Prison in Orient, Ohio, US

The Correctional Reception Center is a state prison for men located in Orient, Pickaway County, Ohio, opened in 1987, owned and operated by the Ohio Department of Rehabilitation and Correction.

The facility holds a maximum of 1,562 inmates at various security levels with a population of 1,557 as of February 4, 2024. The prison is immediately adjacent to the state's Pickaway Correctional Institution.

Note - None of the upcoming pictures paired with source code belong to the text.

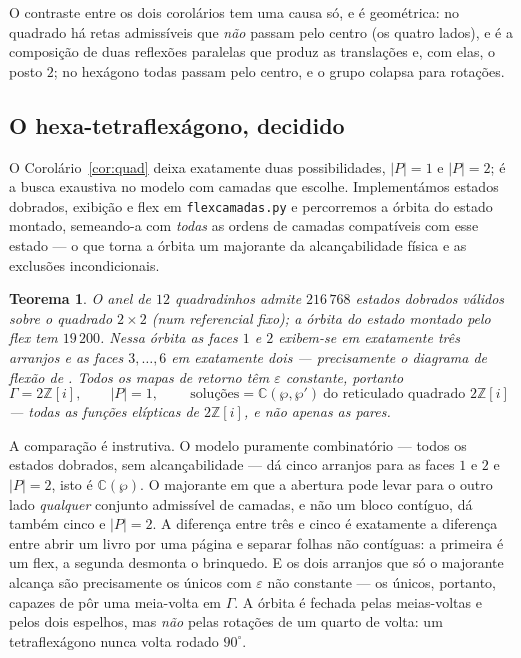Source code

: \documentclass[11pt,a4paper]{article}
\theoremstyle{plain}
\newtheorem{teorema}{Teorema}[section]
\theoremstyle{definition}
\theoremstyle{remark}
\newcommand{\C}{\mathbb{C}}
\newcommand{\Z}{\mathbb{Z}}
\newcommand{\Zi}{\Z[i]}
\begin{document}
\noindent O contraste entre os dois corolários tem uma causa só, e é
geométrica: no quadrado há retas admissíveis que \emph{não} passam pelo centro
(os quatro lados), e é a composição de duas reflexões paralelas que produz as
translações e, com elas, o posto $2$; no hexágono todas passam pelo centro, e
o grupo colapsa para rotações.

\subsection*{O hexa-tetraflexágono, decidido}

O Corolário~\ref{cor:quad} deixa exatamente duas possibilidades, $|P|=1$ e
$|P|=2$; é a busca exaustiva no modelo com camadas que escolhe. Implementámos
estados dobrados, exibição e flex em \texttt{flexcamadas.py} e percorremos a
órbita do estado montado, semeando-a com \emph{todas} as ordens de camadas
compatíveis com esse estado --- o que torna a órbita um majorante da
alcançabilidade física e as exclusões incondicionais.

\begin{teorema}\label{thm:decidido}
O anel de $12$ quadradinhos admite $216\,768$ estados dobrados válidos sobre o
quadrado $2\times2$ (num referencial fixo); a órbita do estado montado pelo
flex tem $19\,200$. Nessa órbita as faces $1$ e $2$ exibem-se em exatamente
três arranjos e as faces $3,\dots,6$ em exatamente dois --- precisamente o
diagrama de flexão de \cite{enimar}. Todos os mapas de retorno têm
$\varepsilon$ constante, portanto
\[
\Gamma=2\Zi,\qquad |P|=1,\qquad
\boxed{\ \text{soluções}=\C(\wp,\wp')\ \text{do reticulado quadrado }2\Zi\ }
\]
--- todas as funções elípticas de $2\Zi$, e não apenas as pares.
\end{teorema}

A comparação é instrutiva. O modelo puramente combinatório --- todos os
estados dobrados, sem alcançabilidade --- dá cinco arranjos para as faces $1$
e $2$ e $|P|=2$, isto é $\C(\wp)$. O majorante em que a abertura pode levar
para o outro lado \emph{qualquer} conjunto admissível de camadas, e não um
bloco contíguo, dá também cinco e $|P|=2$. A diferença entre três e cinco é
exatamente a diferença entre abrir um livro por uma página e separar folhas
não contíguas: a primeira é um flex, a segunda desmonta o brinquedo. E os dois
arranjos que só o majorante alcança são precisamente os únicos com
$\varepsilon$ não constante --- os únicos, portanto, capazes de pôr uma
meia-volta em $\Gamma$. A órbita é fechada pelas meias-voltas e pelos dois
espelhos, mas \emph{não} pelas rotações de um quarto de volta: um
tetraflexágono nunca volta rodado $90^\circ$.
\end{document}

It is also the reception center for most male inmates in Ohio except those from Stark, Summit, and Cuyahoga counties.

==Notable Inmates==

| Inmate Name | Register Number | Status | Details |
|---|---|---|---|
| George Washington Wagner IV | A808476 | Serving life sentence. | One of the perpetrators of the 2016 Pike County shootings. |
| Ariel Castro | A643371 | Sentenced to life without parole, died by suicide in September 2013. | Abducted Michelle Knight, Amanda Berry, and Gina DeJesus from 2002 to 2013 in Cleveland. |
| Chad Doerman | A835208 | Serving life sentence. | Shot and killed his three sons: Chase, 3; Hunter, 4; and Clayton, 7 in Clermont County. |

- The number is not reported using the Offender Search through the ODRC website.